Laboratory Studies
- According to the American Thyroid Association, preoperative laboratory testing in patients with possible medullary thyroid carcinoma (MTC) has 3 purposes[1] :
- Predict the extent of metastatic disease; this will determine the extent of preoperative imaging and may alter the surgical approach
- In patients with MEN 2, identify primary hyperparathyroidism and/or pheochromocytoma —comorbid conditions that alter the surgical approach and surgical priorities.
- Identify RET mutation carriers so that testing of appropriate family members can allow for early diagnosis and treatment of affected individuals.

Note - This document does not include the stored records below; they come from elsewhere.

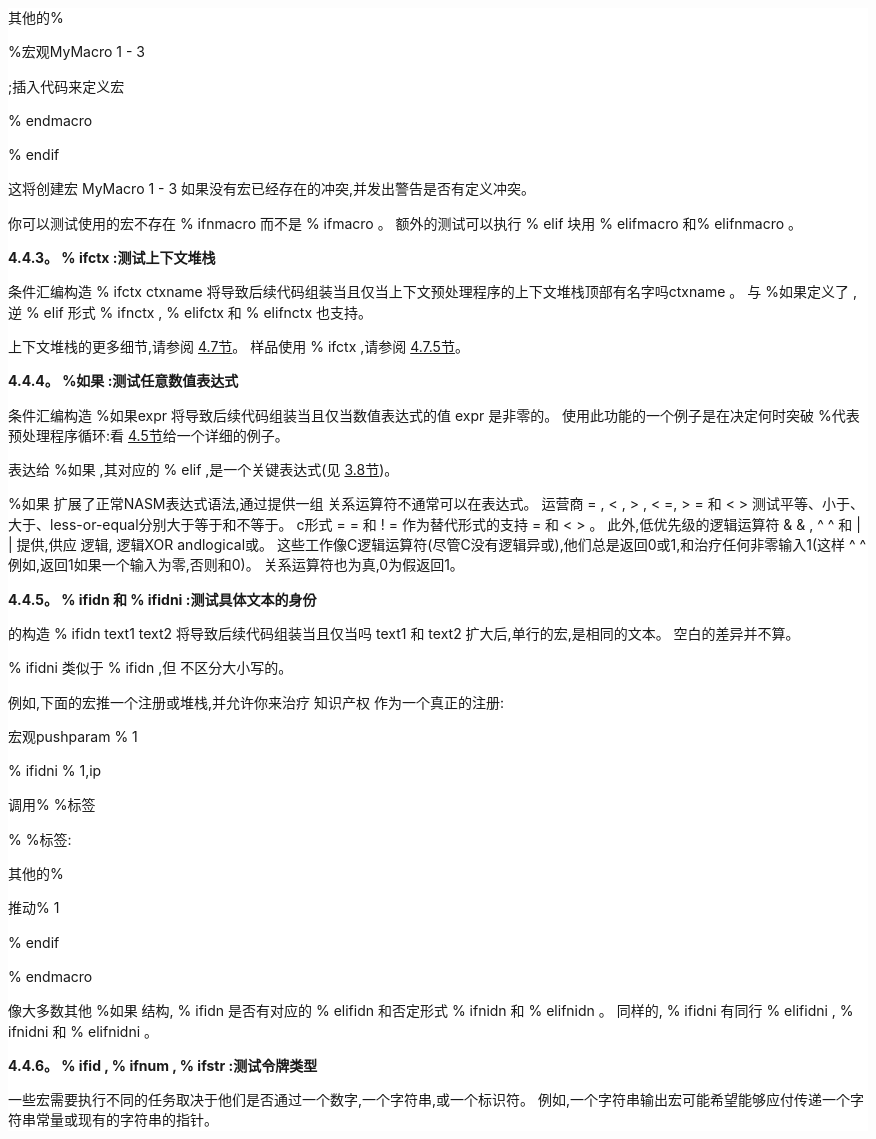 其他的%

%宏观MyMacro 1 - 3

;插入代码来定义宏

% endmacro

% endif

这将创建宏 MyMacro 1 - 3 如果没有宏已经存在的冲突,并发出警告是否有定义冲突。

你可以测试使用的宏不存在 % ifnmacro 而不是 % ifmacro 。 额外的测试可以执行 % elif 块用 % elifmacro 和% elifnmacro 。

**4.4.3。 % ifctx :测试上下文堆栈**

条件汇编构造 % ifctx ctxname 将导致后续代码组装当且仅当上下文预处理程序的上下文堆栈顶部有名字吗ctxname 。 与 %如果定义了 ,逆 % elif 形式 % ifnctx , % elifctx 和 % elifnctx 也支持。

上下文堆栈的更多细节,请参阅 [4.7节](http://www.tortall.net/projects/yasm/manual/html/manual.html)。 样品使用 % ifctx ,请参阅 [4.7.5节](http://www.tortall.net/projects/yasm/manual/html/manual.html)。

**4.4.4。 %如果 :测试任意数值表达式**

条件汇编构造 %如果expr 将导致后续代码组装当且仅当数值表达式的值 expr 是非零的。 使用此功能的一个例子是在决定何时突破 %代表 预处理程序循环:看 [4.5节](http://www.tortall.net/projects/yasm/manual/html/manual.html)给一个详细的例子。

表达给 %如果 ,其对应的 % elif ,是一个关键表达式(见 [3.8节](http://www.tortall.net/projects/yasm/manual/html/manual.html))。

%如果 扩展了正常NASM表达式语法,通过提供一组 关系运算符不通常可以在表达式。 运营商 = , < , > , <  =, > = 和 < > 测试平等、小于、大于、less-or-equal分别大于等于和不等于。 c形式 = = 和 !  = 作为替代形式的支持 = 和 < > 。 此外,低优先级的逻辑运算符 & & , ^ ^ 和 |  | 提供,供应 逻辑, 逻辑XOR andlogical或。  这些工作像C逻辑运算符(尽管C没有逻辑异或),他们总是返回0或1,和治疗任何非零输入1(这样 ^ ^ 例如,返回1如果一个输入为零,否则和0)。 关系运算符也为真,0为假返回1。

**4.4.5。 % ifidn 和 % ifidni :测试具体文本的身份**

的构造 % ifidn text1 text2 将导致后续代码组装当且仅当吗 text1 和 text2 扩大后,单行的宏,是相同的文本。 空白的差异并不算。

% ifidni 类似于 % ifidn ,但 不区分大小写的。

例如,下面的宏推一个注册或堆栈,并允许你来治疗 知识产权 作为一个真正的注册:

宏观pushparam % 1

% ifidni % 1,ip

调用% %标签

% %标签:

其他的%

推动% 1

% endif

% endmacro

像大多数其他 %如果 结构, % ifidn 是否有对应的 % elifidn 和否定形式 % ifnidn 和 % elifnidn 。 同样的, % ifidni 有同行 % elifidni , % ifnidni 和 % elifnidni 。

**4.4.6。 % ifid , % ifnum , % ifstr :测试令牌类型**

一些宏需要执行不同的任务取决于他们是否通过一个数字,一个字符串,或一个标识符。 例如,一个字符串输出宏可能希望能够应付传递一个字符串常量或现有的字符串的指针。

- Obtain serum calcitonin levels. Calcitonin is the principal biochemical marker in MTC; it is used for detection, staging, postoperative management, and prognosis.[1] The higher that the calcitonin levels are above normal, the greater the likelihood of MTC; basal levels of >100 pg/mL have been found to have 100% positive predictive value for MTC.[1, 4] Very rarely, patients with clinically apparent MTC may not have elevated calcitonin levels.

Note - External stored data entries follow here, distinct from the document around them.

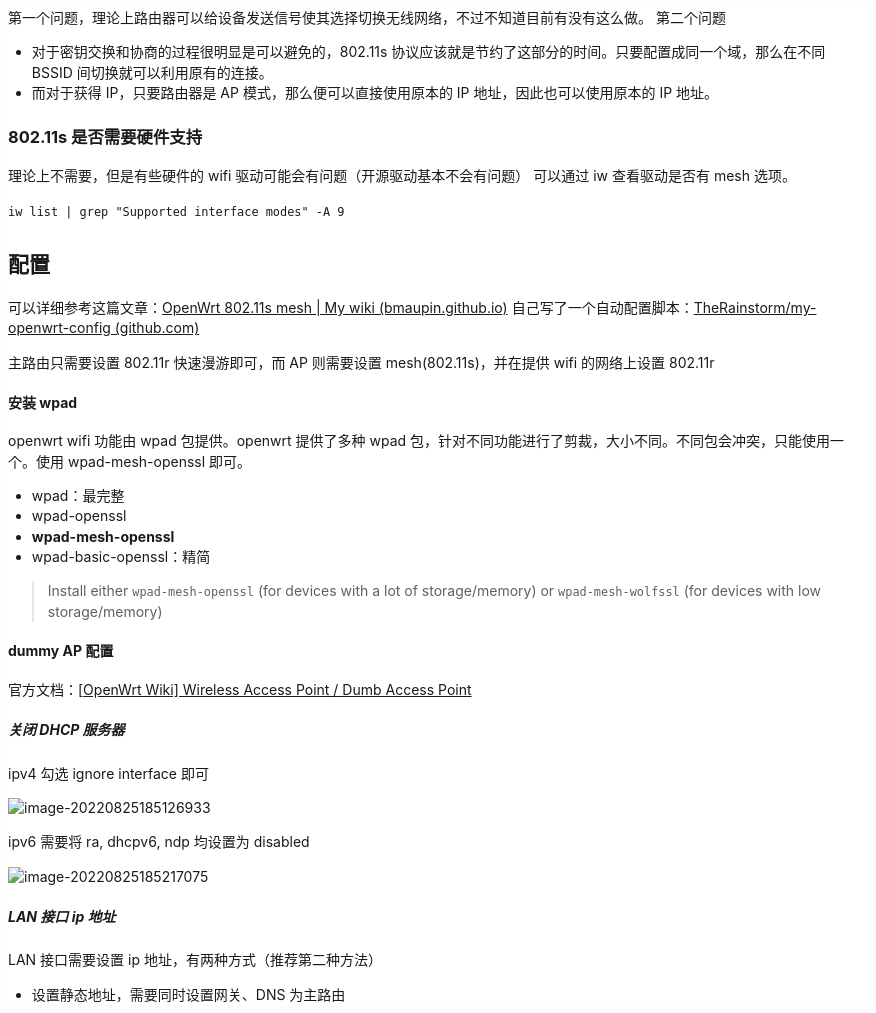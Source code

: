 第一个问题，理论上路由器可以给设备发送信号使其选择切换无线网络，不过不知道目前有没有这么做。
第二个问题

- 对于密钥交换和协商的过程很明显是可以避免的，802.11s 协议应该就是节约了这部分的时间。只要配置成同一个域，那么在不同 BSSID 间切换就可以利用原有的连接。
- 而对于获得 IP，只要路由器是 AP 模式，那么便可以直接使用原本的 IP 地址，因此也可以使用原本的 IP 地址。

### 802.11s 是否需要硬件支持

理论上不需要，但是有些硬件的 wifi 驱动可能会有问题（开源驱动基本不会有问题）
可以通过 iw 查看驱动是否有 mesh 选项。

```
iw list | grep "Supported interface modes" -A 9
```

## 配置

可以详细参考这篇文章：[OpenWrt 802.11s mesh | My wiki (bmaupin.github.io)](https://bmaupin.github.io/wiki/other/openwrt/openwrt-80211s.html)
自己写了一个自动配置脚本：[TheRainstorm/my-openwrt-config (github.com)](https://github.com/TheRainstorm/my-openwrt-config)

主路由只需要设置 802.11r 快速漫游即可，而 AP 则需要设置 mesh(802.11s)，并在提供 wifi 的网络上设置 802.11r

#### 安装 wpad

openwrt wifi 功能由 wpad 包提供。openwrt 提供了多种 wpad 包，针对不同功能进行了剪裁，大小不同。不同包会冲突，只能使用一个。使用 wpad-mesh-openssl 即可。

- wpad：最完整
- wpad-openssl
- **wpad-mesh-openssl**
- wpad-basic-openssl：精简

> Install either `wpad-mesh-openssl` (for devices with a lot of storage/memory) or `wpad-mesh-wolfssl` (for devices with low storage/memory)

#### dummy AP 配置

官方文档：[[OpenWrt Wiki\] Wireless Access Point / Dumb Access Point](https://openwrt.org/docs/guide-user/network/wifi/dumbap)

##### 关闭 DHCP 服务器

ipv4 勾选 ignore interface 即可

![image-20220825185126933](https://raw.githubusercontent.com/TheRainstorm/.image-bed/main/picgo/image-20220825185126933.png)

ipv6 需要将 ra, dhcpv6, ndp 均设置为 disabled

![image-20220825185217075](https://raw.githubusercontent.com/TheRainstorm/.image-bed/main/picgo/image-20220825185217075.png)

##### LAN 接口 ip 地址

LAN 接口需要设置 ip 地址，有两种方式（推荐第二种方法）

- 设置静态地址，需要同时设置网关、DNS 为主路由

- Occult MTC is rare, but clinically significant. If calcium stimulation testing cutoff data become well-validated, calcitonin screening is likely to be more widely used in the diagnostic workup for thyroid nodules in the United States.[5]
- Machens et al found that in RET carriers who are at risk for MTC but have not yet undergone treatment, calcitonin levels can be used to determine the need for lymph node dissection.[6] In their study of 308 RET carriers, all patients with node-positive MTC had elevated basal calcitonin levels (91.4 pg/mL or higher); no patients with normal pretherapy calcitonin levels had lymph node metastasis. These researchers suggest that unless clinical evidence indicates a need for it, RET carriers with normal pretherapeutic basal calcitonin levels may forgo lymph node dissection.
- Traditionally, a pentagastrin-induced rise in calcitonin secretion has been used to diagnose MTC; however, pentagastrin is not available in the United States and many other countries, and DNA testing for RET has replaced this diagnostic method in familial cases.
- Consider a 24-hour urinalysis for catecholamine metabolites (eg, vanillylmandelic acid [VMA], metanephrine) to rule out concomitant pheochromocytoma in patients with MEN type 2A or 2B. Pheochromocytoma must be treated before MTC.[1]
- Obtain screening for the development of familial MTC in family members of patients with a history of MTC or MEN 2A or 2B.
- Screen all family members for missense mutation in RET in leukocytes.
- Finding a RET mutation in an asymptomatic family member should lead to discussion and pursuit of a prophylactic total thyroidectomy (see Treatment).
Imaging Studies
- Patients in whom medullary thyroid carcinoma (MTC) is diagnosed or suspected on the basis of fine needle aspiration findings or calcitonin levels should undergo preoperative ultrasonography to detect lymph node metastases. The study should be performed by an experienced operator and should include the superior mediastinum and the central and lateral neck compartments.[1]
- Patients with regional lymph node involvement or calcitonin levels >400 pg/mL should undergo preoperative CT scanning of the chest and neck, as well as 3-phase, contrast-enhanced, multidetector liver CT or contrast-enhanced MRI to detect metastatic disease.[1]
Procedures
- Fine-needle aspiration yields cytologic information, allowing diagnosis of MTC.[7]
Histologic Findings
Grossly, medullary thyroid carcinoma (MTC) resembles a well-circumscribed off-white nodule with a rough texture. Microscopically, it contains nests of round or ovoid cells. A fibrovascular stroma is usually intercalated between cells. Sometimes, amyloid material, consisting of calcitonin prohormone, may occur in the MTC stroma. Perhaps most importantly, immunohistochemical diagnosis of MTC can be made by demonstrating calcitonin using radioactive calcitonin antiserum against MTC cells.
Staging
A 2009 article argued that using the 1997 TNM staging criteria is more accurate for medullary thyroid carcinoma than the 2002 criteria in terms of assessing prognosis. Under the 2002 criteria, a significantly higher percentage of patients were classified as having stage IV disease. The authors indicated that elevated calcitonin that remains stable often does not indicate a poor outcome, and patients with lymph node metastases but no distant disease would be better classified as having stage III cancer.[8]